# Dendrobium anosmum



## Paul (Apr 25, 2009)

Second bloom, very good smell (Strawberry)


----------



## nikv (Apr 25, 2009)

Very well done! Mine smells like raspberries, though. :rollhappy:


----------



## Elena (Apr 25, 2009)

Pretty and the fragrance sounds great too.


----------



## paphjoint (Apr 25, 2009)

Cute,

This not an anosmum,
I believe its Dendrobium Adastra anosmum x pierardii (aphyllum)


----------



## biothanasis (Apr 25, 2009)

What ever it is it is beautiful!!! I wish I could smell the fragrance!!!


----------



## SlipperFan (Apr 25, 2009)

I agree -- very pretty.


----------



## JeanLux (Apr 26, 2009)

very delicate flowers!!! Could be pierardii in it! Jean


----------



## Paul (Apr 26, 2009)

paphjoint said:


> Cute,
> 
> This not an anosmum,
> I believe its Dendrobium Adastra anosmum x pierardii (aphyllum)



It's possible that you are right, but I really don't know... I will post a close-up of the flower


----------



## paphioboy (Apr 26, 2009)

> This not an anosmum,
> I believe its Dendrobium Adastra anosmum x pierardii (aphyllum)

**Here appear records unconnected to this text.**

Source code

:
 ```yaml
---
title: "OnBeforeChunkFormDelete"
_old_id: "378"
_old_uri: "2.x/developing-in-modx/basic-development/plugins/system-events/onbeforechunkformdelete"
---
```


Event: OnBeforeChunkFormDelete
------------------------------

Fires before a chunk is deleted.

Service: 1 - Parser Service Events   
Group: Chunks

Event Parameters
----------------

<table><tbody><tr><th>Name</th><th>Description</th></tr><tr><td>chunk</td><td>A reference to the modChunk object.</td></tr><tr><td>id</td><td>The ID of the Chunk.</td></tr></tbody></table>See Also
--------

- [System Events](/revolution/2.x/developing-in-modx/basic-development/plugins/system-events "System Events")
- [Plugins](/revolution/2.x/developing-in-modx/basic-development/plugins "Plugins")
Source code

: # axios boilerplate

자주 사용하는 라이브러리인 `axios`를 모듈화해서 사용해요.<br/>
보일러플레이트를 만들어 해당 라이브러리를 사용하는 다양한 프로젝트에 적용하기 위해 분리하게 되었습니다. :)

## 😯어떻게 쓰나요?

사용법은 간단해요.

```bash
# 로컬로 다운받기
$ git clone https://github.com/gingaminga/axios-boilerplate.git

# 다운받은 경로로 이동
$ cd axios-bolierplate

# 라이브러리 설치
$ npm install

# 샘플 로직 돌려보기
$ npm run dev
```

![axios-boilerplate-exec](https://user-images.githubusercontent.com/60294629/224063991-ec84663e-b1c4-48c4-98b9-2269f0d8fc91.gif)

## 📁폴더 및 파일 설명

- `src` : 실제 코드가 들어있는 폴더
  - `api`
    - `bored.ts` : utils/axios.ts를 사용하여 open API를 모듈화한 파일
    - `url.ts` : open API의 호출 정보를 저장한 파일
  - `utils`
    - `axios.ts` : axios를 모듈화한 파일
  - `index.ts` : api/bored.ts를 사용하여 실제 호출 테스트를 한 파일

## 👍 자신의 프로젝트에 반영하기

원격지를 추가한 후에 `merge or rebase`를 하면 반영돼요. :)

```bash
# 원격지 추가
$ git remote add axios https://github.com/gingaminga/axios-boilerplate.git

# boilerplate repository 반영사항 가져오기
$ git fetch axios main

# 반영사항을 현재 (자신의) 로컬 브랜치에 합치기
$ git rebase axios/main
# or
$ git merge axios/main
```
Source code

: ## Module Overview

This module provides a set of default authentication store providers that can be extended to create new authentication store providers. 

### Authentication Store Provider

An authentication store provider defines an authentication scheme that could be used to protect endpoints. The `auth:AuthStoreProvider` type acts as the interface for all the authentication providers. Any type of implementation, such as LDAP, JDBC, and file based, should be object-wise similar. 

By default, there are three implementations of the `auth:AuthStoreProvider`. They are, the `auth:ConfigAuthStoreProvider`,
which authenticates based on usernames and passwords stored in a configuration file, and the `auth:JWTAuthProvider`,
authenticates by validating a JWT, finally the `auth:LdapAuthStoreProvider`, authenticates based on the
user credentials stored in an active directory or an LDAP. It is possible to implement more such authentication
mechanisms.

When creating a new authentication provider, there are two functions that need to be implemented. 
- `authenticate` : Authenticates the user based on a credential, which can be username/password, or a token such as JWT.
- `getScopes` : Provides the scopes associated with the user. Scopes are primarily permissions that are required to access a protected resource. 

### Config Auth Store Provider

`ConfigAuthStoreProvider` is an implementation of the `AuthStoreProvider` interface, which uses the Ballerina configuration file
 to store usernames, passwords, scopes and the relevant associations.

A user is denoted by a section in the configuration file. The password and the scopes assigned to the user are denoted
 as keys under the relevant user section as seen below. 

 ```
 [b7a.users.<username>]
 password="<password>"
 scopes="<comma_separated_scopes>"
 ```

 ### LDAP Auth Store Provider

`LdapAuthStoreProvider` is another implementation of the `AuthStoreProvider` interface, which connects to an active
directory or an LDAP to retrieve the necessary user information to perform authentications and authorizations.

Uri, I agree.. The flowers don't have the usual dark blotches on the lip like anosmum.. Lip pattern resembles pierardii too..


----------



## Paul (May 6, 2009)

a new picture:


----------



## SlipperFan (May 6, 2009)

I like the way you have them hanging down, rather than trying to tie them upright.


----------